Extracted data entries:
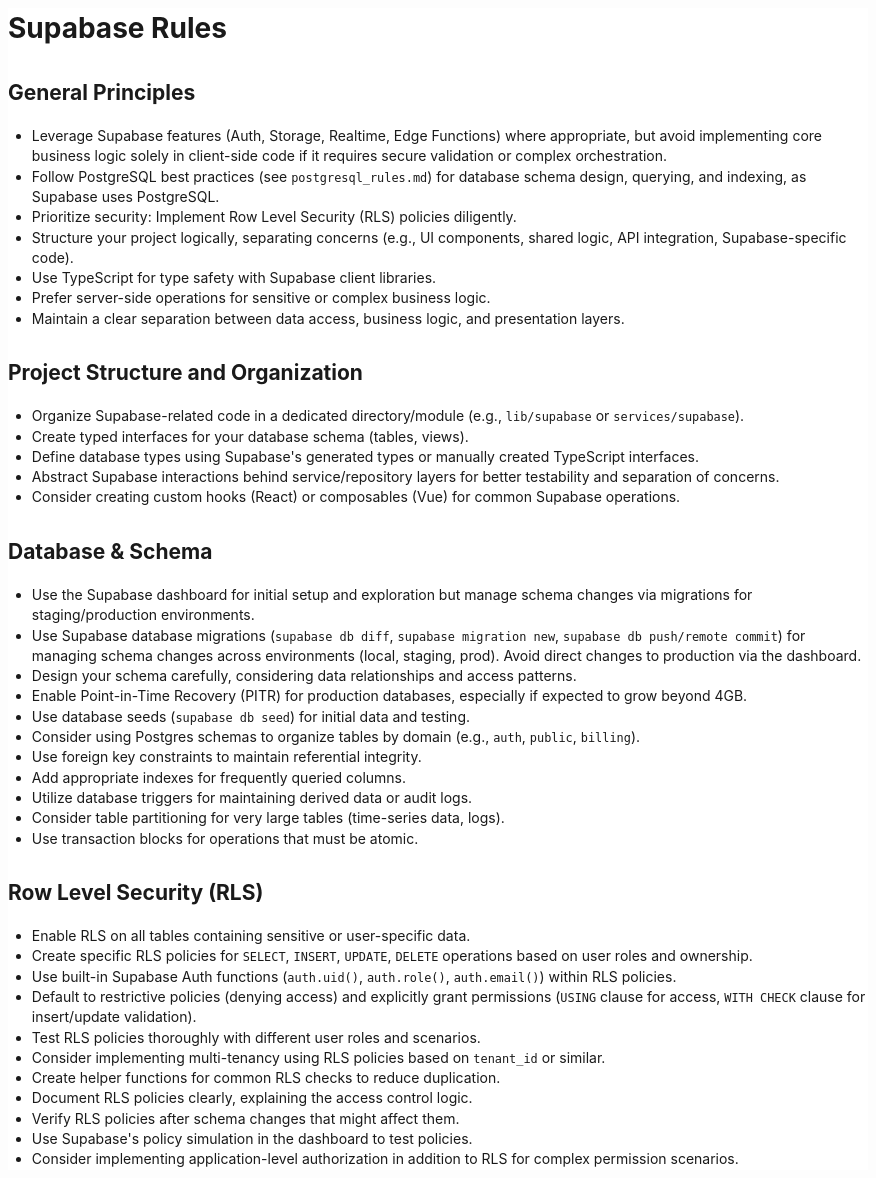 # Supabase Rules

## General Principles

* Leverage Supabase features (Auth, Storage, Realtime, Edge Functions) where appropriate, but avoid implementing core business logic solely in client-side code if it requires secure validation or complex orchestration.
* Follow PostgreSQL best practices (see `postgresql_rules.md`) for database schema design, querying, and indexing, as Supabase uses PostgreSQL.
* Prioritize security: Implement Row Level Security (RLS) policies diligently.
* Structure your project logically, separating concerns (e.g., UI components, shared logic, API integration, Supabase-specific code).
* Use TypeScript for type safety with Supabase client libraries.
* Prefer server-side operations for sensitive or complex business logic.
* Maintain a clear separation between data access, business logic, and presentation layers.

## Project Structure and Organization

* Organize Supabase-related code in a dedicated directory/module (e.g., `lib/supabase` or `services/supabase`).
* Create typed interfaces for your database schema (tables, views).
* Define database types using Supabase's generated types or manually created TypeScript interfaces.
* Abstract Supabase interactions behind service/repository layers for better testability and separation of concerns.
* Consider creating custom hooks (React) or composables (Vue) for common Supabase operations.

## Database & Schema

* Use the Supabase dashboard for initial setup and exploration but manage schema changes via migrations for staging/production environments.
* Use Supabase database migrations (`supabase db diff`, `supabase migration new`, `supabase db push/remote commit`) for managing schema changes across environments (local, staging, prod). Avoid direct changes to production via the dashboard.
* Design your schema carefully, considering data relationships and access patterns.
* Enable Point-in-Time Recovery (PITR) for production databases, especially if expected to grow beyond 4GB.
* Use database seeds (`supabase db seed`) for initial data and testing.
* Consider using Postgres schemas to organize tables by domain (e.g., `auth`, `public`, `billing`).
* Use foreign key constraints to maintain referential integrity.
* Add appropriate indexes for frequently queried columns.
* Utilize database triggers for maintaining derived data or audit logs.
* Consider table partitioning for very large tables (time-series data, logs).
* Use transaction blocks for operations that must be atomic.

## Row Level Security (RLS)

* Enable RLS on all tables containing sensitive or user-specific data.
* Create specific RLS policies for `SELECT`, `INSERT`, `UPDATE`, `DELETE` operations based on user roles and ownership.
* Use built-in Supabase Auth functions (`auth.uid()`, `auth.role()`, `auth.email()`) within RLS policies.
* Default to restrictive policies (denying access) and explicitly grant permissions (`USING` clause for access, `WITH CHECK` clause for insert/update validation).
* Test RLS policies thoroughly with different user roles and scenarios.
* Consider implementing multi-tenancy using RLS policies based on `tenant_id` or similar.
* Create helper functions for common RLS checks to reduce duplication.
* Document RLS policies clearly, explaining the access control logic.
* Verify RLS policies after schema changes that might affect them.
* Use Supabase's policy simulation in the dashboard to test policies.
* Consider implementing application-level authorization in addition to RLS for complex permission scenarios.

DESCRIPTION OF THE TASK: Every line above that holds the word "Enable" is to be found and copied.

EXPECTED ANSWER:
* Enable Point-in-Time Recovery (PITR) for production databases, especially if expected to grow beyond 4GB.
* Enable RLS on all tables containing sensitive or user-specific data.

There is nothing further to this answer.